To do: All of the entries should be written out again exactly.

(Data items)
★ ★ ★ ★
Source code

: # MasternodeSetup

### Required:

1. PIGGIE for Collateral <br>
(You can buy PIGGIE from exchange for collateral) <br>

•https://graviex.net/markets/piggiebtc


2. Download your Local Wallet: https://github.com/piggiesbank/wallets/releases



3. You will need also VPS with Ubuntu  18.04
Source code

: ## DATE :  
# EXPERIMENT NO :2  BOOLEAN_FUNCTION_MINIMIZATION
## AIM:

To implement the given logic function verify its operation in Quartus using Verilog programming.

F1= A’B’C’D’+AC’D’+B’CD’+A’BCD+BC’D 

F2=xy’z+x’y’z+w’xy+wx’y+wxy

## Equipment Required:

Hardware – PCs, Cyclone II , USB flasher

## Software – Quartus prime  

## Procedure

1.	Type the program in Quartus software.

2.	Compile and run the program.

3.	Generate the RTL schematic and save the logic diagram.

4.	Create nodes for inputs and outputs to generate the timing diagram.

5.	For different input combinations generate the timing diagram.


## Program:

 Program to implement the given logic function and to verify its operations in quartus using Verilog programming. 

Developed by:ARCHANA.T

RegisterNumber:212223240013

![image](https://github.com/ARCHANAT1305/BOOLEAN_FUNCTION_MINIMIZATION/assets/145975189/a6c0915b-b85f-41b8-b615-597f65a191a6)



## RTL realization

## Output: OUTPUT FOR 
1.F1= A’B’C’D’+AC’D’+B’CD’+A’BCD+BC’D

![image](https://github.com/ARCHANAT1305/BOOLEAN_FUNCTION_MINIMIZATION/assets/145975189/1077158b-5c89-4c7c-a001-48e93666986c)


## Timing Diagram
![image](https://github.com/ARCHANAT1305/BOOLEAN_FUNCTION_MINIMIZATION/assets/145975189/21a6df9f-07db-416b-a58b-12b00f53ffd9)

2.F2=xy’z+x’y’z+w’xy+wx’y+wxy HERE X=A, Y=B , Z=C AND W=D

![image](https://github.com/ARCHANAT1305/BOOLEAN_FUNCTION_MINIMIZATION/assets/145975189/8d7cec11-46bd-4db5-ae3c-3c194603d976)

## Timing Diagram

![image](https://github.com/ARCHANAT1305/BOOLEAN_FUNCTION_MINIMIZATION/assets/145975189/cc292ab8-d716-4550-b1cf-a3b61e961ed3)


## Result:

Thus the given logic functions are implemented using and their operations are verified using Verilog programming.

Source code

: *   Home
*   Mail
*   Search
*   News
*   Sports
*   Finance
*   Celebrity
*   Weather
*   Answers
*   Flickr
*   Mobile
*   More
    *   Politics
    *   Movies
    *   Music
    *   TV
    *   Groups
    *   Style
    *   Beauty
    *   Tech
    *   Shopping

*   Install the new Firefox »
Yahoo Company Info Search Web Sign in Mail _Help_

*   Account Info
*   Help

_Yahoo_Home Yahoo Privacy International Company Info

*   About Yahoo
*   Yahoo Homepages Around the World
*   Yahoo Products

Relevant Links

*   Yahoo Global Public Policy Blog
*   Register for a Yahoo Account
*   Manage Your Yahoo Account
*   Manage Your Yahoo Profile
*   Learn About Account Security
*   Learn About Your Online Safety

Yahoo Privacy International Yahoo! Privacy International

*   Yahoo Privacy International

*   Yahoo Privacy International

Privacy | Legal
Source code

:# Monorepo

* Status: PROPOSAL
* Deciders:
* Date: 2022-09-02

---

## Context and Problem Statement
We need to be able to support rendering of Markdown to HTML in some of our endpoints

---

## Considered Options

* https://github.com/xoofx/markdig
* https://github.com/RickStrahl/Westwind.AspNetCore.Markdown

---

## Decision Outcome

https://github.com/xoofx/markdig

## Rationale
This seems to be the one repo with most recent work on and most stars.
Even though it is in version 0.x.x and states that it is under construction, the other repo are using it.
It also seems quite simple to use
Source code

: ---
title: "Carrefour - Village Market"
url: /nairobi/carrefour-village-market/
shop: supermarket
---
★ ★ ★ ★
Your response:
Source code

: # MasternodeSetup

### Required:

1. PIGGIE for Collateral <br>
(You can buy PIGGIE from exchange for collateral) <br>

•https://graviex.net/markets/piggiebtc


2. Download your Local Wallet: https://github.com/piggiesbank/wallets/releases



3. You will need also VPS with Ubuntu  18.04
Source code

: ## DATE :  
# EXPERIMENT NO :2  BOOLEAN_FUNCTION_MINIMIZATION
## AIM:

To implement the given logic function verify its operation in Quartus using Verilog programming.

F1= A’B’C’D’+AC’D’+B’CD’+A’BCD+BC’D 

F2=xy’z+x’y’z+w’xy+wx’y+wxy

## Equipment Required:

Hardware – PCs, Cyclone II , USB flasher

## Software – Quartus prime  

## Procedure

1.	Type the program in Quartus software.

2.	Compile and run the program.

3.	Generate the RTL schematic and save the logic diagram.

4.	Create nodes for inputs and outputs to generate the timing diagram.

5.	For different input combinations generate the timing diagram.


## Program:

 Program to implement the given logic function and to verify its operations in quartus using Verilog programming. 

Developed by:ARCHANA.T

RegisterNumber:212223240013

![image](https://github.com/ARCHANAT1305/BOOLEAN_FUNCTION_MINIMIZATION/assets/145975189/a6c0915b-b85f-41b8-b615-597f65a191a6)



## RTL realization

## Output: OUTPUT FOR 
1.F1= A’B’C’D’+AC’D’+B’CD’+A’BCD+BC’D

![image](https://github.com/ARCHANAT1305/BOOLEAN_FUNCTION_MINIMIZATION/assets/145975189/1077158b-5c89-4c7c-a001-48e93666986c)


## Timing Diagram
![image](https://github.com/ARCHANAT1305/BOOLEAN_FUNCTION_MINIMIZATION/assets/145975189/21a6df9f-07db-416b-a58b-12b00f53ffd9)

2.F2=xy’z+x’y’z+w’xy+wx’y+wxy HERE X=A, Y=B , Z=C AND W=D

![image](https://github.com/ARCHANAT1305/BOOLEAN_FUNCTION_MINIMIZATION/assets/145975189/8d7cec11-46bd-4db5-ae3c-3c194603d976)

## Timing Diagram

![image](https://github.com/ARCHANAT1305/BOOLEAN_FUNCTION_MINIMIZATION/assets/145975189/cc292ab8-d716-4550-b1cf-a3b61e961ed3)


## Result:

Thus the given logic functions are implemented using and their operations are verified using Verilog programming.

Source code

: *   Home
*   Mail
*   Search
*   News
*   Sports
*   Finance
*   Celebrity
*   Weather
*   Answers
*   Flickr
*   Mobile
*   More
    *   Politics
    *   Movies
    *   Music
    *   TV
    *   Groups
    *   Style
    *   Beauty
    *   Tech
    *   Shopping

*   Install the new Firefox »
Yahoo Company Info Search Web Sign in Mail _Help_

*   Account Info
*   Help

_Yahoo_Home Yahoo Privacy International Company Info

*   About Yahoo
*   Yahoo Homepages Around the World
*   Yahoo Products

Relevant Links

*   Yahoo Global Public Policy Blog
*   Register for a Yahoo Account
*   Manage Your Yahoo Account
*   Manage Your Yahoo Profile
*   Learn About Account Security
*   Learn About Your Online Safety

Yahoo Privacy International Yahoo! Privacy International

*   Yahoo Privacy International

*   Yahoo Privacy International

Privacy | Legal
Source code

:# Monorepo

* Status: PROPOSAL
* Deciders:
* Date: 2022-09-02

---

## Context and Problem Statement
We need to be able to support rendering of Markdown to HTML in some of our endpoints

---

## Considered Options

* https://github.com/xoofx/markdig
* https://github.com/RickStrahl/Westwind.AspNetCore.Markdown

---

## Decision Outcome

https://github.com/xoofx/markdig

## Rationale
This seems to be the one repo with most recent work on and most stars.
Even though it is in version 0.x.x and states that it is under construction, the other repo are using it.
It also seems quite simple to use
Source code

: ---
title: "Carrefour - Village Market"
url: /nairobi/carrefour-village-market/
shop: supermarket
---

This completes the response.